Telsa attempted to defend itself by saying that other car makers have crappy security too. Not much of a defense.
So what do you do?
First, maybe passive entry is not the most secure thing in the world, so do you really NEED it, or is it just a cool toy.
Second, make sure that your insurance will replace your car if it is stolen in this manner.
In the case of Telsa, they warned their customers to disable passive entry. That may be an option for other cars too. If you can disable it, do so.
Telsa has created a new key fob that you can BUY, but you need to upgrade the software in the car first. The software is free, the fob is not. Still, if it is reasonably priced, you should probably do it.
Owners of other vehicles should check with the dealer for updates and probably scan Google periodically to see if their particular system has been hacked.
Telsa has also added a PIN code to its alarm system, but you have to enable it.
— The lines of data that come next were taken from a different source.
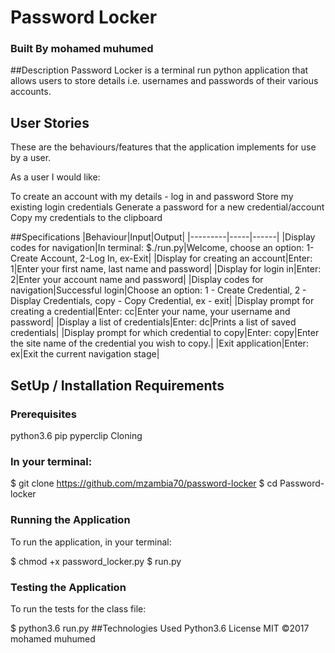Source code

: # Password Locker
### Built By mohamed muhumed
##Description
Password Locker is a terminal run python application that allows users to store details i.e. usernames and passwords of their various accounts.

## User Stories
These are the behaviours/features that the application implements for use by a user.

As a user I would like:

To create an account with my details - log in and password
Store my existing login credentials
Generate a password for a new credential/account
Copy my credentials to the clipboard

##Specifications
|Behaviour|Input|Output|
|---------|-----|------|
|Display codes for navigation|In terminal: $./run.py|Welcome, choose an option: 1-Create Account, 2-Log In, ex-Exit|
|Display for creating an account|Enter: 1|Enter your first name, last name and password|
|Display for login in|Enter: 2|Enter your account name and password|
|Display codes for navigation|Successful login|Choose an option: 1 - Create Credential, 2 - Display Credentials, copy - Copy Credential, ex - exit|
|Display prompt for creating a credential|Enter: cc|Enter your name, your username and password|
|Display a list of credentials|Enter: dc|Prints a list of saved credentials|
|Display prompt for which credential to copy|Enter: copy|Enter the site name of the credential you wish to copy.|
|Exit application|Enter: ex|Exit the current navigation stage|

## SetUp / Installation Requirements
### Prerequisites
python3.6
pip
pyperclip
Cloning
### In your terminal:

  $ git clone  https://github.com/mzambia70/password-locker
  $ cd Password-locker
### Running the Application
To run the application, in your terminal:

  $ chmod +x password_locker.py
  $ run.py
### Testing the Application
To run the tests for the class file:

  $ python3.6 run.py
##Technologies Used
Python3.6
License
MIT ©2017 mohamed muhumed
Generally, there is a trade off between security and convenience. This is an example of it.
Check the options in your car and select, maybe, the most secure one instead of the easiest. Typically the dealer will explain the easiest one because that is also the coolest one. Leaving the key in the car is also easy, but I don’t recommend that either.
Unless you are ready to buy a new car. In which case, what color do you like?
Information for this post came from Motherboard.